- Born: 1902 India
- Died: 1985 (aged 83)
- Occupations: Writer Educationist Scholar
- Years active: 1926–1985
- Known for: Jamia Millia Islamia
- Awards: Padma Bhushan

= Mohammad Mujeeb =

Indian writer (1902–1985)

Mohammad Mujeeb (1902–1985) was an Indian writer of English and Urdu literature, educationist, scholar and the vice chancellor of Jamia Millia Islamia, Delhi.

==Early life and education==
Mujeeb was born in 1902 to Mohammad Naseem, a wealthy barrister from Lucknow.
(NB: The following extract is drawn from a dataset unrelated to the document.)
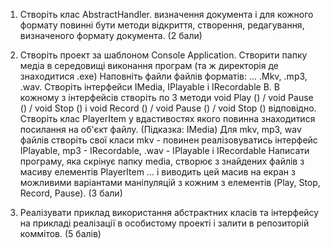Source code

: 1) Створіть клас AbstractHandler. визначення документа і для кожного формату повинні бути методи відкриття, створення, редагування, визначеного формату документа. (2 бали)

2) Cтворіть проект за шаблоном Console Application. Створити папку медіа в середовищі виконання програм (та ж директорія де знаходитися .exe) Наповніть файли файлів форматів: ... .Mkv, .mp3, .wav. Створіть інтерфейси IMedia, IPlayable і IRecordable В. В кожному з інтерфейсів створіть по 3 методи void Play () / void Pause () / void Stop () і void Record () / void Pause () / void Stop () відповідно. Створіть клас PlayerItem у вдастивостях якого повинна знаходитися посилання на об'єкт файлу. (Підказка: IMedia) Для mkv, mp3, wav файлів створіть свої класи mkv - повинен реалізовуватись інтерфейс IPlayable, mp3 - IRecordable, .wav - IPlayable і IRecordable Написати програму, яка cкрінує папку media, створює з знайдених файлів з масиву елементів PlayerItem ... і виводить цей масив на екран з можливими варіантами маніпуляцій з кожним з елементів (Play, Stop, Record, Pause). (3 бали)

3) Реалізувати приклад використання абстрактних класів та інтерфейсу на прикладі реалізації в особистому проекті і залити в репозиторій коммітов. (5 балів)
Mujeeb studied history at Oxford University. He was a close friend and associate of Zakir Hussain, the third president of India, and Abid Husain. Later, he did advanced training in printing in Germany before returning to India to join Jamia Millia Islamia in 1926 as a faculty member, along with Zakir Hussain and Abid Hussain.

==Career==

He was a scholar of History and was involved in the cultural and educational milieu of post-independent India.

==Literary works==
===English===
- A Glimpse of New China
- Ordeal 1857: A Historical Play
- World history, our heritage
- Education and Traditional values
- Social reform among Indian Muslims
- Akbar
- Ghalib
- Dr Zakir Hussain: a biography
- Islamic Influence on Indian Society
- The Indian Muslims
- Education, Literature and Islam
- Three Plays

===Urdu===
- Dunya Ki Kahani
- Azma’ish
- Gazaliyat-e-Ghalib
- Tarikh Falsafa-e-Siyasiyat
- Nigarishat
- Rusi Adab

==Awards==
Padma Bhushan (1965) for his contributions to literature and education.

==Death and legacy==
Mujeeb died in 1985, at the age of 83. Jamia Millia Islamia has instituted an annual oration, Professor Mohammad Mujeeb Memorial Lecture, in Mujeeb's honour.